Being relevant has become something of a marketing mantra that lost its power. I’d bet money on the makers of breakfast cereal having the word ‘relevance’ as part of its brand identity. Relevance, in this instance, meaning tasty and not poisonous. For membership organisations, it’s a little more important.
This is about focusing on the customer and understanding your members and prospective members at a detailed, segmented level. Who they are, and – more importantly – what their needs and motivations are in both their personal and work lives. You need to define what it is that is unique and valuable about your organisation that encourages someone to pay for membership and continue to renew it. What, in fact, differentiates your members from non-members.

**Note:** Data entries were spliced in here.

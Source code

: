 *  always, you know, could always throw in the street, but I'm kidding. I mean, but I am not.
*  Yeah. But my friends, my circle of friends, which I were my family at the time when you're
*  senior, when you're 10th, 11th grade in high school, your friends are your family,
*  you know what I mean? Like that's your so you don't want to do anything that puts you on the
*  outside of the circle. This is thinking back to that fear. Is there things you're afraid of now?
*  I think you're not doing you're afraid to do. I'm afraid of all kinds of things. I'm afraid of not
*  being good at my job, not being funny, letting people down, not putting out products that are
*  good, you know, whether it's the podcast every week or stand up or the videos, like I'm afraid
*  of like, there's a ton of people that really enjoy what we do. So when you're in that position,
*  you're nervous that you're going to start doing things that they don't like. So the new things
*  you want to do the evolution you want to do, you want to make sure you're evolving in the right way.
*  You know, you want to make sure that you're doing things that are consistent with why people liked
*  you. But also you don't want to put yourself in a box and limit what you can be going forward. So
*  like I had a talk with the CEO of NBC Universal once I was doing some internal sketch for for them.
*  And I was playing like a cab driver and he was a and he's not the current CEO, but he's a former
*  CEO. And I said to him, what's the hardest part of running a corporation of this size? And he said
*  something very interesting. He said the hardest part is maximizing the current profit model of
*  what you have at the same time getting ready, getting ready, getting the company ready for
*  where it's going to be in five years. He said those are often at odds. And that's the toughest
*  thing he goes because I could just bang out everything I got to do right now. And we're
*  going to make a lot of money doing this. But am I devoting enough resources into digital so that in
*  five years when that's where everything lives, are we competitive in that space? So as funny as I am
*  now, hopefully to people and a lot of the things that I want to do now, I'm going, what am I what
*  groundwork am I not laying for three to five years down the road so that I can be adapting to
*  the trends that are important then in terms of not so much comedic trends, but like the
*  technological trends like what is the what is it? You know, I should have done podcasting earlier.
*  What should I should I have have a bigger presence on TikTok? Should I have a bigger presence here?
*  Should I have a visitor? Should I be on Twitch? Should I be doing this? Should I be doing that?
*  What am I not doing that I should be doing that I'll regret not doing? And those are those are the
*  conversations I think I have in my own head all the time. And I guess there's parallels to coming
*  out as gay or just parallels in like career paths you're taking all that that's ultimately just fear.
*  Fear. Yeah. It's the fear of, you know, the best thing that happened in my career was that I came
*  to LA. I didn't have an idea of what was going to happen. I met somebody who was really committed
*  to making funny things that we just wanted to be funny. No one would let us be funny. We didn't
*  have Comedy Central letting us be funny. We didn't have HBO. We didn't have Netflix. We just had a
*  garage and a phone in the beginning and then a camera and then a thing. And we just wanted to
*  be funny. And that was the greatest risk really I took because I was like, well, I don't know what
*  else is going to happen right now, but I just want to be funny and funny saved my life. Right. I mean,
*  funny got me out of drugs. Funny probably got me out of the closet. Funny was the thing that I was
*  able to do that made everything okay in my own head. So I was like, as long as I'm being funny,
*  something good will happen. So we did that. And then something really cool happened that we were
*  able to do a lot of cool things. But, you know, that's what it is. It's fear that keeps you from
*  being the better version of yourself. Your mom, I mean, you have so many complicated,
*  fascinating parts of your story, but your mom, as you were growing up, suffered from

It may also be time to be honest and remind yourselves of the purpose of your membership organisation that is not simply providing an income to those who run it. You may need to question and redefine its purpose. So, ask yourself, why does this organisation exist? What does it do? And what is the long-term vision?
A fresh approach to member management is also needed. The common method to managing member engagement in many organisations is from the top down: where the organisation sets the agenda and initiates activity – and members are invited to follow.
This approach needs to change to a more fluid model, where the organisation takes a more passive and enabling role. Members should become the main initiators of content and conversation, while the organisation acts as curator and distributor.
All well and good so far, but how do you bring about these changes? Conveying renewed purpose and engaging with your membership require focus in three key areas.
Firstly, it’s about content. This needs to be viewed as your welcome mat. It will inevitably be the first point of contact any prospect has with your organisation and is a space to reassure existing members that they are getting what they need from you.
Be selective about content. Trying to do or say too much is a common pitfall. Once your purpose and vision are clear, focus on these. They will keep you distinctive and help create centres of excellence. Instead of relying on internal skills or experience, find and encourage rising stars in your community. They are the lifeblood of new ideas.
Secondly, there are several ways to think about how to use technology to your advantage. Know your members. Understand their relationship with technology, and design scenarios that will enhance their experience. Use your member data in the same way a supermarket does. Deliver the services and content that people want to buy from you.
Design for mobile and strive for digital excellence in the delivery, but don’t forget that the value of print has increased in a digital-first world.
Finally, stop pretending your mission is altruistic. Remember you are a commercial entity and that most membership organisations need an income to survive.
Relying on members paying a yearly subscription is less sustainable than ever before. You need to consider alternatives, such as products and services related to the relevance of membership (eg, personal insurance for freelancers, commercial data partnerships with industry suppliers).
Move away from one-size-fits-all or bronze, silver and gold standards, and look to develop pick-and-mix options to accommodate a broader range of individual needs – and consider loyalty programmes that reward usage.
Like any business, membership organisations experience times of growth and times of struggle. Perhaps the changes in our notions of membership mean organisations that are directly reliant on it for their survival have most to lose.
There’s a lot to consider, and most of us in the membership space are aware of the challenges faced. But while appreciating that Rome wasn’t built in a day, we need to recognise that people will move elsewhere if we don’t get started.